|Katnam and one of his selfies|
NPR says 67-year-old Gandgadhara Katnam has filled about 1,100 potholes on the streets of Hyderabad in the past five years. He carries bags of gravel, tar, a spade, brooms, wire brushes and a crowbar in the trunk of his Fiat in case he sees a pothole or is alerted to one via Facebook.
Once a pothole has been identified, Katnam clears it of debris and standing water, pours in the gravel and tar, levels it off and waits about 30 minutes for it to set. He puts cones around it to keep people from driving on it until it's solid, then he's back on his way again, usually in less than an hour. And each time he patches a pothole, Katnam takes a selfie with it.
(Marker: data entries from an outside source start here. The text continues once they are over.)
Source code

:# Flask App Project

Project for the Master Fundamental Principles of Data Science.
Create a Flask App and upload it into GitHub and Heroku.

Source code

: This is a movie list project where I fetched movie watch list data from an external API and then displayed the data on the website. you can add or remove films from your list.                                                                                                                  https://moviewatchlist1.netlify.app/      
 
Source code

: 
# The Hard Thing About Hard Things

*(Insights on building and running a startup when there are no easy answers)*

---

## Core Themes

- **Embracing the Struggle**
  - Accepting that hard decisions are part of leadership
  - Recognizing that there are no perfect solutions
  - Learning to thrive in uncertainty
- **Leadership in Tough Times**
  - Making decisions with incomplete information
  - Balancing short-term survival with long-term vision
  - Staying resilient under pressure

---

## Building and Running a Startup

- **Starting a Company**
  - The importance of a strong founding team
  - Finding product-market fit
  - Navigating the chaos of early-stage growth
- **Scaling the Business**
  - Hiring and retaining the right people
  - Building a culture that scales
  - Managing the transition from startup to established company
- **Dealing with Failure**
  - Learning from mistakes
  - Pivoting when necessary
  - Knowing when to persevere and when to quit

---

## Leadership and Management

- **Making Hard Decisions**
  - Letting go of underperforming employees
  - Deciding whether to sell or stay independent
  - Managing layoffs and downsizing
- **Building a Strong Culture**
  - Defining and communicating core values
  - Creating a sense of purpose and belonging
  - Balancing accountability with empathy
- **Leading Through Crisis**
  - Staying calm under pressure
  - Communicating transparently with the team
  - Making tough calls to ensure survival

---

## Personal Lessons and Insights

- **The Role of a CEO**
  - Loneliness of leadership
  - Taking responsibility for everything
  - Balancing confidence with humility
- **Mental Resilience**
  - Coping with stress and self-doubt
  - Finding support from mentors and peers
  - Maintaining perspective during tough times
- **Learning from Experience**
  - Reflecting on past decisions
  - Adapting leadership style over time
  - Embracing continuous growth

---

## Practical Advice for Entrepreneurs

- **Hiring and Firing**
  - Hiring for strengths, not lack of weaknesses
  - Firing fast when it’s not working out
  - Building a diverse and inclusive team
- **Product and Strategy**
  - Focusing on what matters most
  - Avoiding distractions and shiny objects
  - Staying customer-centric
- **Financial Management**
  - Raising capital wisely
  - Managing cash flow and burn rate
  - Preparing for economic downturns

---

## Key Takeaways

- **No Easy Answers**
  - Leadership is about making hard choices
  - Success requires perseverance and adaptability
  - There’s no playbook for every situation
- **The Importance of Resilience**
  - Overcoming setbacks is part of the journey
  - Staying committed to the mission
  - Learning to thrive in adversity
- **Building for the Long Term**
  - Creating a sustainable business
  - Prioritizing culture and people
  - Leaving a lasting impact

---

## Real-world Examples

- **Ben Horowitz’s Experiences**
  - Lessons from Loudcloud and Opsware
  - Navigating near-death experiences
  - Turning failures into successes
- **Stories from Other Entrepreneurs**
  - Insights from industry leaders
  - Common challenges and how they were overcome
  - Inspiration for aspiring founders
Katnam's obsession with potholes is fairly new. Five years ago, while driving to work, he hit a massive pothole and splashed muddy rainwater onto a woman and a child. Their clothes were ruined and he felt ashamed. He apologized but didn't feel that was enough, so he took action.
He started with the potholes on a stretch of road just outside his house. At first he did it all himself, but has since started a group of laborers to help him. He won't, however, take cash donations to pay for supplies. Especially from those outside of India as he says the government should be responsible for patching the holes and they have the money to fix the roads.
And the government has apparently gotten the message. Or at least part of it. The Greater Hyderabad Municipal Corporate now provides some of the raw materials for patching. Currently, the city has allocated about 30 trucks in the city to pothole repairs.